Can a Context-free grammar exist, where all of its symbols are useless?

Question

Let G be a context-free grammar, defined with terminals (a,b), starting at S, and having variables (A,B,C,D,E,F,G)

with these production rules:

S -> aA | BD
A -> aA | aAB | aD
B -> aB | aC | BF
C -> Bb | aAC | E
D -> bD | bC | b
E -> aB | bC
F -> aF | aG | a
G -> a | b

I tried to reduce first the non-generating symbols, removing A, B, C and E. Then after tracking the non-reachable symbols, I was left out with S -> nothing.

I have successfully dealt with tens of applications but this is the first case when my grammar self-implodes.

How can this be possible? Is there anything wrong I did? Are there any CFG with useless symbols only?

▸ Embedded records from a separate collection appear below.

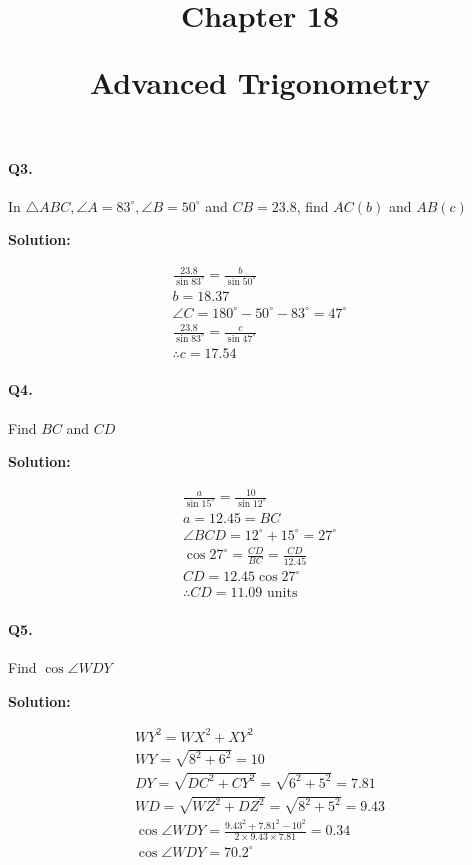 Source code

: \documentclass{article}
\title{Chapter 18

  Advanced Trigonometry}
\date{}
\begin{document}
\paragraph{Q3.}
In $\triangle ABC, \angle A = 83^{\circ}, \angle B= 50^{\circ}$ and $CB=23.8$, find $AC(b)$ and $AB(c)$

{\scriptsize \textbf{Solution:}}

\[
  \begin{aligned}
    \frac{23.8}{\sin 83^{\circ}} = \frac{b}{\sin 50^{\circ}} \\
    b = 18.37 \\
    \angle C = 180^{\circ}-50^{\circ}-83^{\circ}=47^{\circ} \\
    \frac{23.8}{\sin 83^{\circ}} = \frac{c}{\sin 47^{\circ}} \\
    \therefore c = 17.54
  \end{aligned}
\]

\paragraph{Q4.}
Find $BC$ and $CD$

{\scriptsize \textbf{Solution:}}

\[
  \begin{aligned}
    \frac{a}{\sin 15^{\circ}} = \frac{10}{\sin 12^{\circ}} \\
    a = 12.45 = BC \\
    \angle BCD = 12^{\circ}+15^{\circ}=27^{\circ} \\
    \cos 27^{\circ} = \frac{CD}{BC} = \frac{CD}{12.45} \\
    CD = 12.45 \cos 27^{\circ} \\
    \therefore CD = 11.09 \text{ units}
  \end{aligned}
\]

\paragraph{Q5.}
Find $\cos \angle WDY$

{\scriptsize \textbf{Solution:}}

\[
  \begin{aligned}
    WY^{2} = WX^{2} + XY^{2} \\
    WY = \sqrt{8^{2}+6^{2}} = 10 \\
    DY = \sqrt{DC^{2}+CY^{2}} = \sqrt{6^{2}+5^{2}} = 7.81 \\
    WD = \sqrt{WZ^{2}+DZ^{2}} = \sqrt{8^{2}+5^{2}} = 9.43 \\
    \cos \angle WDY = \frac{9.43^{2}+7.81^{2}-10^{2}}{2\times9.43\times7.81} = 0.34 \\
    \cos \angle WDY = 70.2^{\circ}
  \end{aligned}
\]
\end{document}
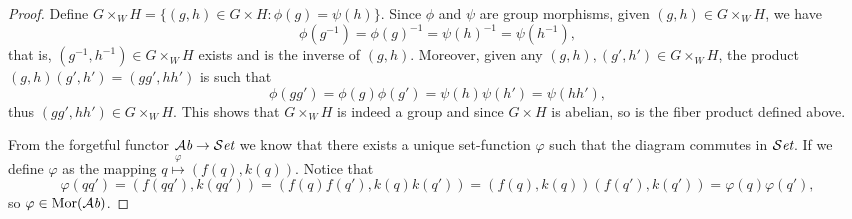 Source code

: \begin{proof}
  Define \(G \times_W H = \{(g, h) \in G \times H : \phi(g) = \psi(h)\}\). Since
  \(\phi\) and \(\psi\) are group morphisms, given \((g, h) \in G \times_W H\),
  we have
  \[
    \phi(g^{-1}) = \phi(g)^{-1} = \psi(h)^{-1} = \psi(h^{-1}),
  \]
  that is, \((g^{-1}, h^{-1}) \in G \times_W H\) exists and is the inverse of
  \((g, h)\). Moreover, given any \((g, h), (g', h') \in G \times_W H\), the
  product \((g, h)(g', h') = (gg', hh')\) is such that
  \[
    \phi(gg') = \phi(g) \phi(g') = \psi(h) \psi(h') = \psi(hh'),
  \]
  thus \((gg', hh') \in G \times_W H\). This shows that \(G \times_W H\) is
  indeed a group and since \(G \times H\) is abelian, so is the fiber product
  defined above.

  From the forgetful functor \({\mathcal{A}\textit{b}} \to {\mathcal{S}\textit{et}}\) we know that there exists a unique
  set-function \(\varphi\) such that the diagram commutes in \({\mathcal{S}\textit{et}}\). If we
  define \(\varphi\) as the mapping \(q \overset \varphi \longmapsto (f(q),
  k(q))\). Notice that
  \[
    \varphi(qq') = (f(qq'), k(qq')) = (f(q)f(q'), k(q)k(q'))
    = (f(q), k(q))(f(q'), k(q')) = \varphi(q) \varphi(q'),
  \]
  so \(\varphi \in \operatorname{Mor}({\mathcal{A}\textit{b}})\).
\end{proof}
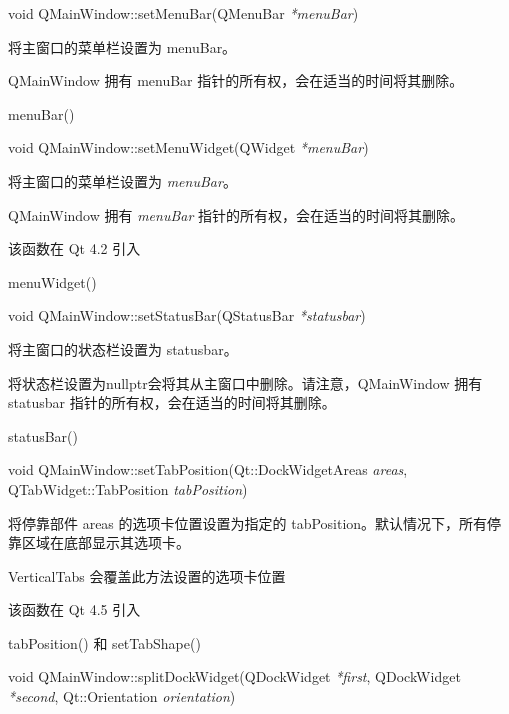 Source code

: \splitLine

void QMainWindow::setMenuBar(QMenuBar \emph{*menuBar})

将主窗口的菜单栏设置为 menuBar。

\begin{notice}
QMainWindow 拥有 menuBar 指针的所有权，会在适当的时间将其删除。\end{notice}

\begin{notice}[另请参阅]
menuBar()
\end{notice}

\splitLine

void QMainWindow::setMenuWidget(QWidget \emph{*menuBar})

将主窗口的菜单栏设置为 \emph{menuBar}。

QMainWindow 拥有 \emph{menuBar} 指针的所有权，会在适当的时间将其删除。

该函数在 Qt 4.2 引入

\begin{notice}[另请参阅]
menuWidget()
\end{notice}

\splitLine

void QMainWindow::setStatusBar(QStatusBar \emph{*statusbar})

将主窗口的状态栏设置为 statusbar。

将状态栏设置为nullptr会将其从主窗口中删除。请注意，QMainWindow 拥有 statusbar 指针的所有权，会在适当的时间将其删除。

\begin{notice}[另请参阅]
statusBar()
\end{notice}

\splitLine

void QMainWindow::setTabPosition(Qt::DockWidgetAreas \emph{areas}, QTabWidget::TabPosition \emph{tabPosition})

将停靠部件 areas 的选项卡位置设置为指定的 tabPosition。默认情况下，所有停靠区域在底部显示其选项卡。

\begin{notice}
VerticalTabs 会覆盖此方法设置的选项卡位置
\end{notice}

该函数在 Qt 4.5 引入

\begin{notice}[另请参阅]
tabPosition() 和 setTabShape()
\end{notice}

\splitLine

void QMainWindow::splitDockWidget(QDockWidget \emph{*first}, QDockWidget \emph{*second}, Qt::Orientation \emph{orientation})

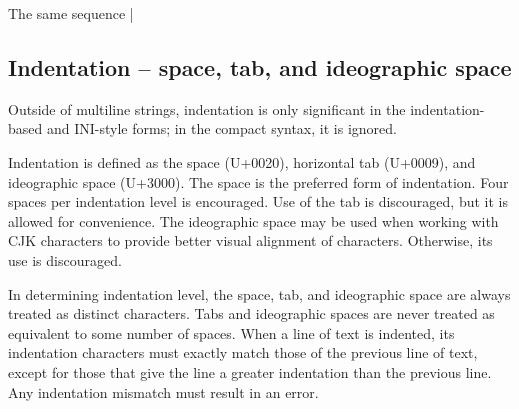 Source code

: \documentclass[11pt]{article}
\newcommand{\bespon}{BespON}
\begin{document}
The same sequence |%




\subsection{Indentation -- space, tab, and ideographic space}

Outside of multiline strings, indentation is only significant in the indentation-based and INI-style forms; in the compact syntax, it is ignored.

Indentation is defined as the space (U+0020), horizontal tab (U+0009), and ideographic space (U+3000).  The space is the preferred form of indentation.  Four spaces per indentation level is encouraged.  Use of the tab is discouraged, but it is allowed for convenience.  The ideographic space may be used when working with CJK characters to provide better visual alignment of characters.  Otherwise, its use is discouraged.

In determining indentation level, the space, tab, and ideographic space are always treated as distinct characters.  Tabs and ideographic spaces are never treated as equivalent to some number of spaces.  When a line of text is indented, its indentation characters must exactly match those of the previous line of text, except for those that give the line a greater indentation than the previous line.  Any indentation mismatch must result in an error.
\end{document}

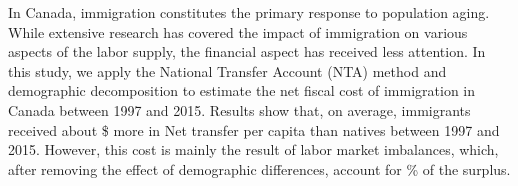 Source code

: In Canada, immigration constitutes the primary response to population aging. While extensive research has covered the impact of immigration on various aspects of the labor supply, the financial aspect has received less attention.
In this study, we apply the National Transfer Account (NTA) method and demographic decomposition to estimate the net fiscal cost of immigration in Canada between 1997 and 2015.
Results show that, on average, immigrants received about \$ more in Net transfer per capita than natives between 1997 and 2015.
However, this cost is mainly the result of labor market imbalances, which, after removing the effect of demographic differences, account for \% of the surplus. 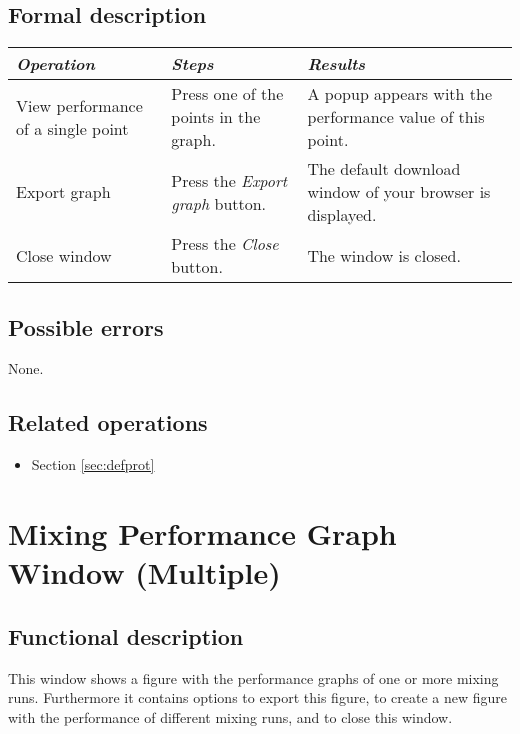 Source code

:   \subsection*{Formal description}
    \begin{tabularx}{\textwidth}{XXX}
    \toprule
    \emph{Operation} & \emph{Steps} & \emph{Results} \\
    \midrule
    View performance of a single point & Press one of the points in the graph. & A popup appears with the performance value of this point. \\
    \midrule
    Export graph & Press the \emph{Export graph} button. & The default download window of your browser is displayed. \\
    \midrule
    Close window & Press the \emph{Close} button. & The window is closed. \\
    \bottomrule
\end{tabularx}

  \subsection*{Possible errors}
  None.

  \subsection*{Related operations}
   \begin{itemize}
   \item Section \ref{sec:defprot}
  \end{itemize}

\section{Mixing Performance Graph Window (Multiple)}
\label{sec:mulperfgraph}
  \subsection*{Functional description}
  This window shows a figure with the performance graphs of one or more mixing runs. Furthermore it contains options to export this figure, to create a new figure with the performance of different mixing runs, and to close this window.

EDIT: I remind the algorithm's steps:
1) remove non-generating symbols (the generating X has one at least one derivation X -> w, where w is a string of terminals)
2) remove the non reachable symbols (X is reachable if S -> αXβ)

Answer 1

The definition of a context-free grammar does not require its symbols to be reachable or productive, although every context-free grammar can be transformed into a weakly strongly equivalent (thanks, rici) grammar with no useless symbols. However, since the language of your grammar is nonempty, you probably applied the transformations incorrectly. For example, your grammar generates the string aab:

S ⇒ aA  (S → aA)
  ⇒ aaD (A → aD)
  ⇒ aab (D → b)